INTRODUCCIÓN.
Lo que nos motiva y nos empuja a la edición de este blog, es la sensación de impotencia frente a una enfermedad que está a poca distancia de las consideradas “raras” y que, por desgracia, a tocado con su infame dedo a nuestros dos únicos hijos, mellizos y con catorce años en el momento de su diagnóstico.
Nuestra desesperación ante su dolor y, lo que es peor, sus perspectivas, nos ha hecho reaccionar y estar dispuestos a plantarle cara con todos los medios que dispongamos a nuestro alcance. Y este, creemos, puede ser uno de tantos.
Por otra parte, siempre hemos considerado que compartir nos enriquece a todos, pues duplica lo que poseemos y, en el intercambio de conocimientos nos hace, sino más sabios, sí más ricos en intelecto y abiertos de miras.
El desconcierto que nos invade, frente a la seria divergencia de criterios médicos respecto a los orígenes de la enfermedad, nos lleva a plantearnos serias dudas respecto a cual puede ser el razonamiento correcto y, en consecuencia, adoptar como válido uno u otro camino a seguir.
El concepto indiscutido parece ser el de que se trata de un trastorno que induce a error al sistema inmunitario produciendo, en consecuencia, el desencadenamiento de la enfermedad. No obstante hay dos criterios totalmente contrapuestos; y aquí surge la polémica y nuestro desasosiego.

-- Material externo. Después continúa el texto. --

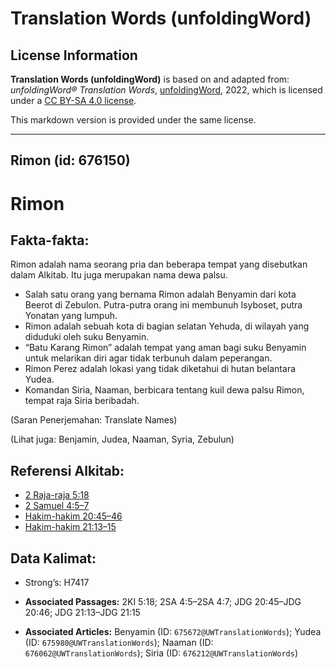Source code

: # Translation Words (unfoldingWord)

## License Information

**Translation Words (unfoldingWord)** is based on and adapted from: _unfoldingWord® Translation Words_, [unfoldingWord](https://unfoldingword.org/utw), 2022, which is licensed under a [CC BY-SA 4.0 license](https://creativecommons.org/licenses/by-sa/4.0/legalcode.en).

This markdown version is provided under the same license.



--------------------------------

## Rimon (id: 676150)

Rimon
=====

Fakta\-fakta:
-------------

Rimon adalah nama seorang pria dan beberapa tempat yang disebutkan dalam Alkitab. Itu juga merupakan nama dewa palsu.

* Salah satu orang yang bernama Rimon adalah Benyamin dari kota Beerot di Zebulon. Putra\-putra orang ini membunuh Isyboset, putra Yonatan yang lumpuh.
* Rimon adalah sebuah kota di bagian selatan Yehuda, di wilayah yang diduduki oleh suku Benyamin.
* “Batu Karang Rimon” adalah tempat yang aman bagi suku Benyamin untuk melarikan diri agar tidak terbunuh dalam peperangan.
* Rimon Perez adalah lokasi yang tidak diketahui di hutan belantara Yudea.
* Komandan Siria, Naaman, berbicara tentang kuil dewa palsu Rimon, tempat raja Siria beribadah.

(Saran Penerjemahan: Translate Names)

(Lihat juga: Benjamin, Judea, Naaman, Syria, Zebulun)

Referensi Alkitab:
------------------

* [2 Raja\-raja 5:18](https://ref.ly/2Kgs0:0)
* [2 Samuel 4:5–7](https://ref.ly/2Sam0:0)
* [Hakim\-hakim 20:45–46](https://ref.ly/Judg20:45-Judg20:46)
* [Hakim\-hakim 21:13–15](https://ref.ly/Judg21:13-Judg21:15)

Data Kalimat:
-------------

* Strong’s: H7417

* **Associated Passages:** 2KI 5:18; 2SA 4:5–2SA 4:7; JDG 20:45–JDG 20:46; JDG 21:13–JDG 21:15
* **Associated Articles:** Benyamin (ID: `675672@UWTranslationWords`); Yudea (ID: `675980@UWTranslationWords`); Naaman (ID: `676062@UWTranslationWords`); Siria (ID: `676212@UWTranslationWords`)

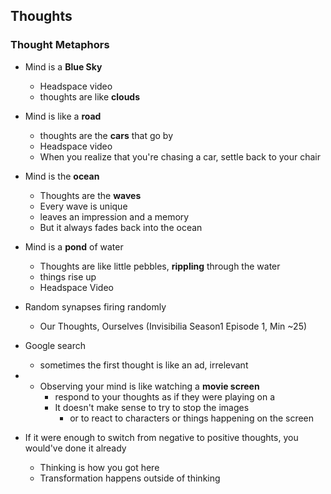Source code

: ## Thoughts

### Thought Metaphors
- Mind is a **Blue Sky**
    - Headspace video
    - thoughts are like **clouds**
- Mind is like a **road**
    - thoughts are the **cars** that go by
    - Headspace video
    - When you realize that you're chasing a car, settle back to your chair
- Mind is the **ocean**
    - Thoughts are the **waves**
    - Every wave is unique
    - leaves an impression and a memory
    - But it always fades back into the ocean
- Mind is a **pond** of water
    - Thoughts are like little pebbles, **rippling** through the water
    - things rise up
    - Headspace Video
- Random synapses firing randomly
    - Our Thoughts, Ourselves (Invisibilia Season1 Episode 1, Min ~25)
- Google search
    - sometimes the first thought is like an ad, irrelevant
- - Observing your mind is like watching a **movie screen**
    - respond to your thoughts as if they were playing on a 
    - It doesn't make sense to try to stop the images
        - or to react to characters or things happening on the screen

- If it were enough to switch from negative to positive thoughts, you would've done it already
    - Thinking is how you got here
    - Transformation happens outside of thinking

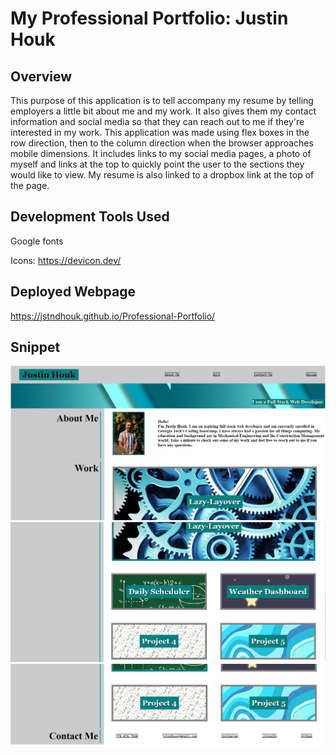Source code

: # My Professional Portfolio:  Justin Houk
## Overview

This purpose of this application is to tell accompany my resume by telling employers a little bit about me and my work.  It also gives them my contact information and social media so that they can reach out to me if they're interested in my work.  This application was made using flex boxes in the row direction, then to the column direction when the browser approaches mobile dimensions.  It includes links to my social media pages, a photo of myself and links at the top to quickly point the user to the sections they would like to view.  My resume is also linked to a dropbox link at the top of the page.

## Development Tools Used
Google fonts

Icons: https://devicon.dev/

## Deployed Webpage

https://jstndhouk.github.io/Professional-Portfolio/

## Snippet
![Image output](./assets/Capture1.png)
![Image output](./assets/Capture2.png)
![Image output](./assets/Capture3.png)
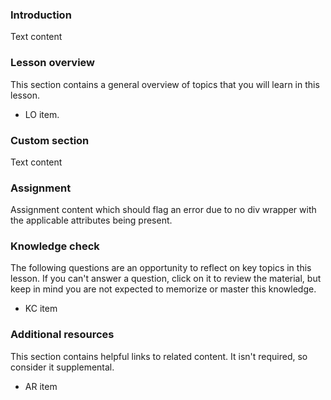 ### Introduction

Text content

### Lesson overview

This section contains a general overview of topics that you will learn in this lesson.

- LO item.

### Custom section

Text content

### Assignment

Assignment content which should flag an error due to no div wrapper with the applicable attributes being present.

### Knowledge check

The following questions are an opportunity to reflect on key topics in this lesson. If you can't answer a question, click on it to review the material, but keep in mind you are not expected to memorize or master this knowledge.

- KC item

### Additional resources

This section contains helpful links to related content. It isn't required, so consider it supplemental.

- AR item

La tendencia más extendida entre la comunidad médica es la de que el sistema inmunológico mantiene una actitud hiperactiva y agresiva como respuesta errónea ante un posible invasor dañino cuando, por el contrario, se trata de sustancias o elementos favorables al cuerpo.
(Véase: Causas, incidencias y factores de riesgo)
La opinión contraria, sostenida por una minoría, pero no irrelevante representación médica, sostiene lo contrario. Que se trata de un sistema inmunológico debilitado.
(Véase: Dr. Anthony W. Segal)
Por supuesto, entre ambos casos la estrategia a seguir es diametralmente opuesta; por consiguiente, la polémica está servida y nuestra preocupación alimentada.